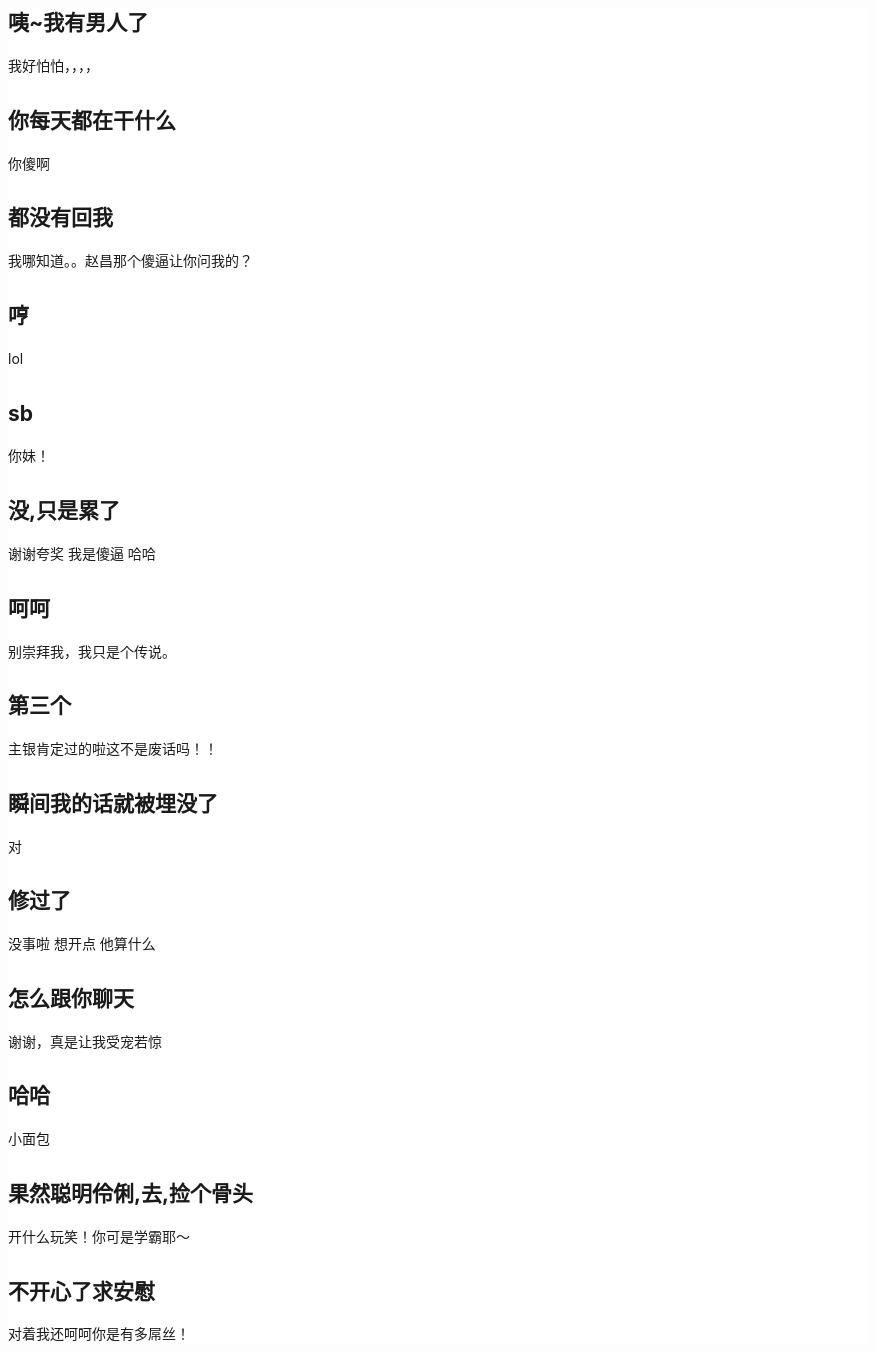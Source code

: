 ## 咦~我有男人了
我好怕怕，，，，

## 你每天都在干什么
你傻啊

## 都没有回我
我哪知道。。赵昌那个傻逼让你问我的？

## 哼
lol

## sb
你妹！

## 没,只是累了
谢谢夸奖 我是傻逼 哈哈

## 呵呵
别崇拜我，我只是个传说。

## 第三个
主银肯定过的啦这不是废话吗！！

## 瞬间我的话就被埋没了
对

## 修过了
没事啦 想开点 他算什么

## 怎么跟你聊天
谢谢，真是让我受宠若惊

## 哈哈
小面包

## 果然聪明伶俐,去,捡个骨头
开什么玩笑！你可是学霸耶～

## 不开心了求安慰
对着我还呵呵你是有多屌丝！
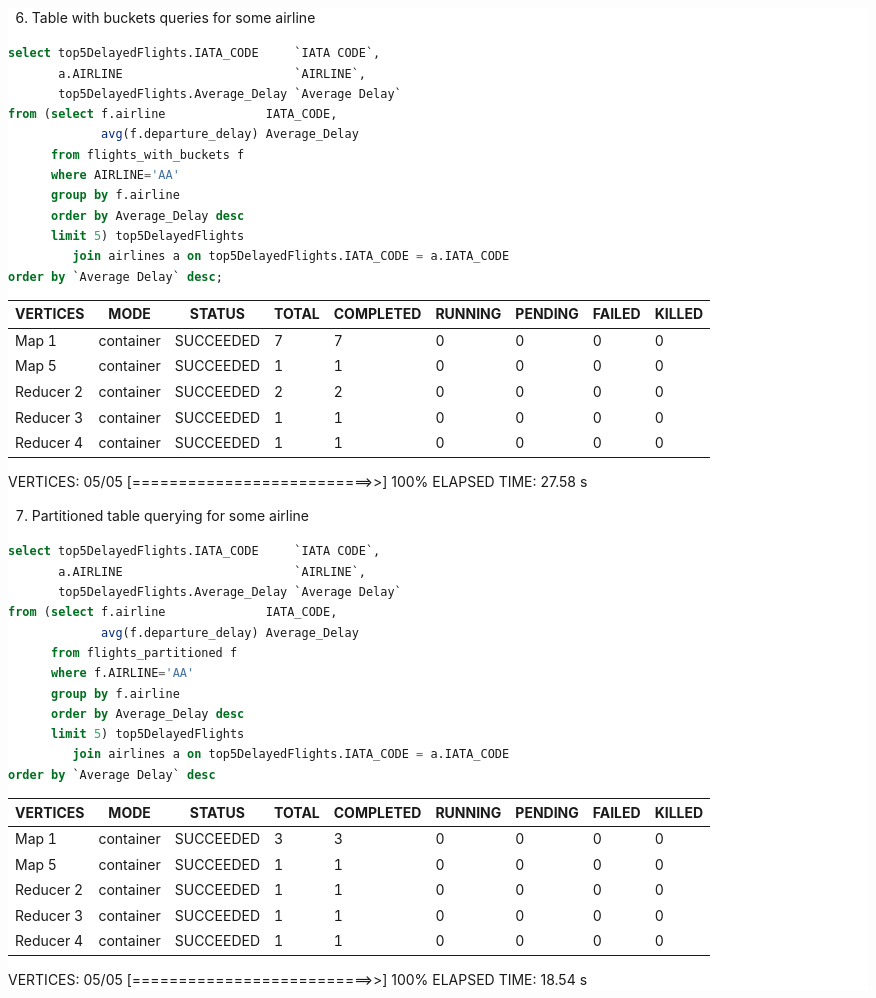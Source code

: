 
6) Table with buckets queries for some airline 
```sql
select top5DelayedFlights.IATA_CODE     `IATA CODE`,
       a.AIRLINE                        `AIRLINE`,
       top5DelayedFlights.Average_Delay `Average Delay`
from (select f.airline              IATA_CODE,
             avg(f.departure_delay) Average_Delay
      from flights_with_buckets f
      where AIRLINE='AA'
      group by f.airline
      order by Average_Delay desc
      limit 5) top5DelayedFlights
         join airlines a on top5DelayedFlights.IATA_CODE = a.IATA_CODE
order by `Average Delay` desc;
```

VERTICES        |    MODE     |   STATUS    |  TOTAL  |  COMPLETED | RUNNING | PENDING | FAILED | KILLED
----------------|-------------|-------------|---------|------------|---------|---------|--------|-----
Map 1           | container   |  SUCCEEDED  |    7    |      7     |   0     |   0     |  0     |  0
Map 5           | container   |  SUCCEEDED  |    1    |      1     |   0     |   0     |  0     |  0
Reducer 2       | container   |  SUCCEEDED  |    2    |      2     |   0     |   0     |  0     |  0
Reducer 3       | container   |  SUCCEEDED  |    1    |      1     |   0     |   0     |  0     |  0
Reducer 4       | container   |  SUCCEEDED  |    1    |      1     |   0     |   0     |  0     |  0
VERTICES: 05/05  [==========================>>] 100%  ELAPSED TIME: 27.58 s

7) Partitioned table querying for some airline
```sql
select top5DelayedFlights.IATA_CODE     `IATA CODE`,
       a.AIRLINE                        `AIRLINE`,
       top5DelayedFlights.Average_Delay `Average Delay`
from (select f.airline              IATA_CODE,
             avg(f.departure_delay) Average_Delay
      from flights_partitioned f
      where f.AIRLINE='AA'
      group by f.airline
      order by Average_Delay desc
      limit 5) top5DelayedFlights
         join airlines a on top5DelayedFlights.IATA_CODE = a.IATA_CODE
order by `Average Delay` desc
``` 

VERTICES      |    MODE     |    STATUS     | TOTAL |   COMPLETED | RUNNING | PENDING | FAILED | KILLED
--------------|-------------|---------------|-------|-------------|---------|---------|--------|------
Map 1         |  container  |   SUCCEEDED   |   3   |       3     |   0     |   0     |  0     |  0
Map 5         |  container  |   SUCCEEDED   |   1   |       1     |   0     |   0     |  0     |  0
Reducer 2     |  container  |   SUCCEEDED   |   1   |       1     |   0     |   0     |  0     |  0
Reducer 3     |  container  |   SUCCEEDED   |   1   |       1     |   0     |   0     |  0     |  0
Reducer 4     |  container  |   SUCCEEDED   |   1   |       1     |   0     |   0     |  0     |  0
VERTICES: 05/05  [==========================>>] 100%  ELAPSED TIME: 18.54 s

» **PROBLEM TO SOLVE**
All of the records above are to be written out exactly, minus their images.

» **EXERCISE OUTPUT**
Source code

: ## 咦~我有男人了
我好怕怕，，，，

## 你每天都在干什么
你傻啊

## 都没有回我
我哪知道。。赵昌那个傻逼让你问我的？

## 哼
lol

## sb
你妹！

## 没,只是累了
谢谢夸奖 我是傻逼 哈哈

## 呵呵
别崇拜我，我只是个传说。

## 第三个
主银肯定过的啦这不是废话吗！！

## 瞬间我的话就被埋没了
对

## 修过了
没事啦 想开点 他算什么

## 怎么跟你聊天
谢谢，真是让我受宠若惊

## 哈哈
小面包

## 果然聪明伶俐,去,捡个骨头
开什么玩笑！你可是学霸耶～

## 不开心了求安慰
对着我还呵呵你是有多屌丝！
Source code

: 
6) Table with buckets queries for some airline 
```sql
select top5DelayedFlights.IATA_CODE     `IATA CODE`,
       a.AIRLINE                        `AIRLINE`,
       top5DelayedFlights.Average_Delay `Average Delay`
from (select f.airline              IATA_CODE,
             avg(f.departure_delay) Average_Delay
      from flights_with_buckets f
      where AIRLINE='AA'
      group by f.airline
      order by Average_Delay desc
      limit 5) top5DelayedFlights
         join airlines a on top5DelayedFlights.IATA_CODE = a.IATA_CODE
order by `Average Delay` desc;
```

VERTICES        |    MODE     |   STATUS    |  TOTAL  |  COMPLETED | RUNNING | PENDING | FAILED | KILLED
----------------|-------------|-------------|---------|------------|---------|---------|--------|-----
Map 1           | container   |  SUCCEEDED  |    7    |      7     |   0     |   0     |  0     |  0
Map 5           | container   |  SUCCEEDED  |    1    |      1     |   0     |   0     |  0     |  0
Reducer 2       | container   |  SUCCEEDED  |    2    |      2     |   0     |   0     |  0     |  0
Reducer 3       | container   |  SUCCEEDED  |    1    |      1     |   0     |   0     |  0     |  0
Reducer 4       | container   |  SUCCEEDED  |    1    |      1     |   0     |   0     |  0     |  0
VERTICES: 05/05  [==========================>>] 100%  ELAPSED TIME: 27.58 s

7) Partitioned table querying for some airline
```sql
select top5DelayedFlights.IATA_CODE     `IATA CODE`,
       a.AIRLINE                        `AIRLINE`,
       top5DelayedFlights.Average_Delay `Average Delay`
from (select f.airline              IATA_CODE,
             avg(f.departure_delay) Average_Delay
      from flights_partitioned f
      where f.AIRLINE='AA'
      group by f.airline
      order by Average_Delay desc
      limit 5) top5DelayedFlights
         join airlines a on top5DelayedFlights.IATA_CODE = a.IATA_CODE
order by `Average Delay` desc
``` 

VERTICES      |    MODE     |    STATUS     | TOTAL |   COMPLETED | RUNNING | PENDING | FAILED | KILLED
--------------|-------------|---------------|-------|-------------|---------|---------|--------|------
Map 1         |  container  |   SUCCEEDED   |   3   |       3     |   0     |   0     |  0     |  0
Map 5         |  container  |   SUCCEEDED   |   1   |       1     |   0     |   0     |  0     |  0
Reducer 2     |  container  |   SUCCEEDED   |   1   |       1     |   0     |   0     |  0     |  0
Reducer 3     |  container  |   SUCCEEDED   |   1   |       1     |   0     |   0     |  0     |  0
Reducer 4     |  container  |   SUCCEEDED   |   1   |       1     |   0     |   0     |  0     |  0
VERTICES: 05/05  [==========================>>] 100%  ELAPSED TIME: 18.54 s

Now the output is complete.